Sometimes I think looking for books is more fun than actually reading them, but nobody in my family shares my passion for finding books that I might never even finish.  So when I announced my intentions to go to the public library this morning, my wife was silent and my daughters groaned.

“You take too long,” my youngest said.

“Not true,” I proclaimed.  Ever since my daughters put me on a timer a couple years ago, I’ve been able to get in and out of the library in under ten minutes.

“They don’t have any good books,” my oldest daughter said.

“Not true,” I countered.  Our local library has almost as many good books as the book store, but the library atmosphere can’t compete with stores like Brick & Mortar Booksellers.

It was my fault my daughters didn’t want library books.   I’d shown off too many blemishes in old books that I’d checked out in the past, green sticky substances that stuck pages together, red blotches that triggered the gag reflex, and brown stains that saturated several pages at a time.  Grossing my daughters out with book blemishes was fun, but today I was to pay an expensive price.

Even though my wife didn’t want to go with me to the library, she asked me to check out a book for her, Not That Kind of Girl by Lena Dunham.  I cringed.  Checking out Lena Dunham‘s book was like purchasing feminine hygiene products.  Plus, I’d heard that some strange things happened in her book, but maybe the strange things didn’t happen or if they did happen, they didn’t happen the way Dunham described them in the book.

If you want to make money writing about yourself, you probably have to do strange things or have strange things happen to you, and if they haven’t happened, then you have to pretend they happened.   At any rate, I don’t know much about Lena Dunham, but I’d get her book if the library had it.
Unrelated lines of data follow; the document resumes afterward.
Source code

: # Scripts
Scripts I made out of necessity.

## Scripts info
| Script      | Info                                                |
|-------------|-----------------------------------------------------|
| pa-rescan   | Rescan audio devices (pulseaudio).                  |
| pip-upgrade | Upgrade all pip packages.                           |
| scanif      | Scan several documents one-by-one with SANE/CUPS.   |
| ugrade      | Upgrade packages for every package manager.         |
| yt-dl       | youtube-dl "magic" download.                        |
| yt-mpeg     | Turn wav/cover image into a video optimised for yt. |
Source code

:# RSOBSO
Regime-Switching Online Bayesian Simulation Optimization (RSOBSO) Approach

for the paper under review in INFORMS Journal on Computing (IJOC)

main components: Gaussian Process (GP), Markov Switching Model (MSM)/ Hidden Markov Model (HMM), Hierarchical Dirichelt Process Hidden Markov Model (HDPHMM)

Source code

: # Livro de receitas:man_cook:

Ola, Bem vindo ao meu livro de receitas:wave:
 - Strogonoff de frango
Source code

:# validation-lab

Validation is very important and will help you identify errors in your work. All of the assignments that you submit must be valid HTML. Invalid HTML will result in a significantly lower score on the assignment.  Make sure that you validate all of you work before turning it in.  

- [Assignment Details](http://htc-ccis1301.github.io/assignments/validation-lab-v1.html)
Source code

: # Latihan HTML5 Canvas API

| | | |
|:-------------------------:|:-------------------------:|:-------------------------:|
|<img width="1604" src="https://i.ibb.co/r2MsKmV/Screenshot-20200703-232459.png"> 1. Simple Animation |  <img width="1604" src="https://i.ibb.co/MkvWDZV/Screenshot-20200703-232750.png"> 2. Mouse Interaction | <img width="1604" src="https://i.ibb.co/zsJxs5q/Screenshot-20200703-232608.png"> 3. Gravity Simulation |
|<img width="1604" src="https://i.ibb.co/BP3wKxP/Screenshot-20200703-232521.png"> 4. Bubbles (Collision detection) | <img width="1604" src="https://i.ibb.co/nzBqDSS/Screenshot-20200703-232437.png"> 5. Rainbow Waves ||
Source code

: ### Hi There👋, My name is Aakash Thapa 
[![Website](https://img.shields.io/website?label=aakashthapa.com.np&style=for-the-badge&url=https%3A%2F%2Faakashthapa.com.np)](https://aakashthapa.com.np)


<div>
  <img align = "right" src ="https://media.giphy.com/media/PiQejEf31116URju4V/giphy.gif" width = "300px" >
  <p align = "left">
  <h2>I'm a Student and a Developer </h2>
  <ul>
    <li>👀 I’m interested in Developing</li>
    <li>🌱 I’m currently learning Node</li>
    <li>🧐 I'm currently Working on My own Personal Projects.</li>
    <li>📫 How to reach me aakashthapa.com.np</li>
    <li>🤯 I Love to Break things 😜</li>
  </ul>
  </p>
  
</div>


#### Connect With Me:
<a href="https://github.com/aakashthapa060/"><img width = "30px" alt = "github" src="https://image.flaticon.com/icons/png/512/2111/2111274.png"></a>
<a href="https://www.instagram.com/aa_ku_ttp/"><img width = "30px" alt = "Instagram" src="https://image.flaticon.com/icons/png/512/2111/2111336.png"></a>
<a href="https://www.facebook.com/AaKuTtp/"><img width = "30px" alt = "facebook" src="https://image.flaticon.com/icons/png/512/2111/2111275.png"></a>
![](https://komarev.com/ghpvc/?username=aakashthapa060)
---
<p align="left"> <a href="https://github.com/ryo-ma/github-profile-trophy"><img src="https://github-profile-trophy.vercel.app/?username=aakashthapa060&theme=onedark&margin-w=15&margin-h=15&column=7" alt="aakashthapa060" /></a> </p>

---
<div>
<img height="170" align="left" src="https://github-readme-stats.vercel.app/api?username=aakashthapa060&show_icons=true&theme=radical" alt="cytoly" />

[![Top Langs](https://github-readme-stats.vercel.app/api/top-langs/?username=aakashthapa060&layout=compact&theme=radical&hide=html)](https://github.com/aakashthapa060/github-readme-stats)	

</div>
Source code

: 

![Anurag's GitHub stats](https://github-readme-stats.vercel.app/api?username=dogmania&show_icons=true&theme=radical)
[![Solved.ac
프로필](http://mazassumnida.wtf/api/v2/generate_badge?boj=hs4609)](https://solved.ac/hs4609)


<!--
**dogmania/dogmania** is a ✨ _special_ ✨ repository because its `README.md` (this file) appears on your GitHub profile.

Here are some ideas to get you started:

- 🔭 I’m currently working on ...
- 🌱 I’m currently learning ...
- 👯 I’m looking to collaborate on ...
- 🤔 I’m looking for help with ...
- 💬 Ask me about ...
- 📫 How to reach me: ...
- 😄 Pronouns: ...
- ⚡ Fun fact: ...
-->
When I stepped into the library, I gave myself ten minutes and within my time limit found a spy novel, a biography, and an anthology of fantasy short stories.  With my own personal goal accomplished, I checked the new releases in the nonfiction section for the Lena Dunham book, and it wasn’t there.  When I turned to the check-out counter to ask about the book, I saw the cranky librarian on duty.

Don’t get me wrong; I like the cranky librarian.  She can get through the entire check out process without saying a word.  She snatches the library card from the patron’s outstretched hand, scans the card, and then slams it down on the counter (sometimes with a grunt).  Some people find her rude, but I respect her.

When I asked the cranky librarian if they carried the Lena Dunham book, she snapped, “We don’t carry THAT book.”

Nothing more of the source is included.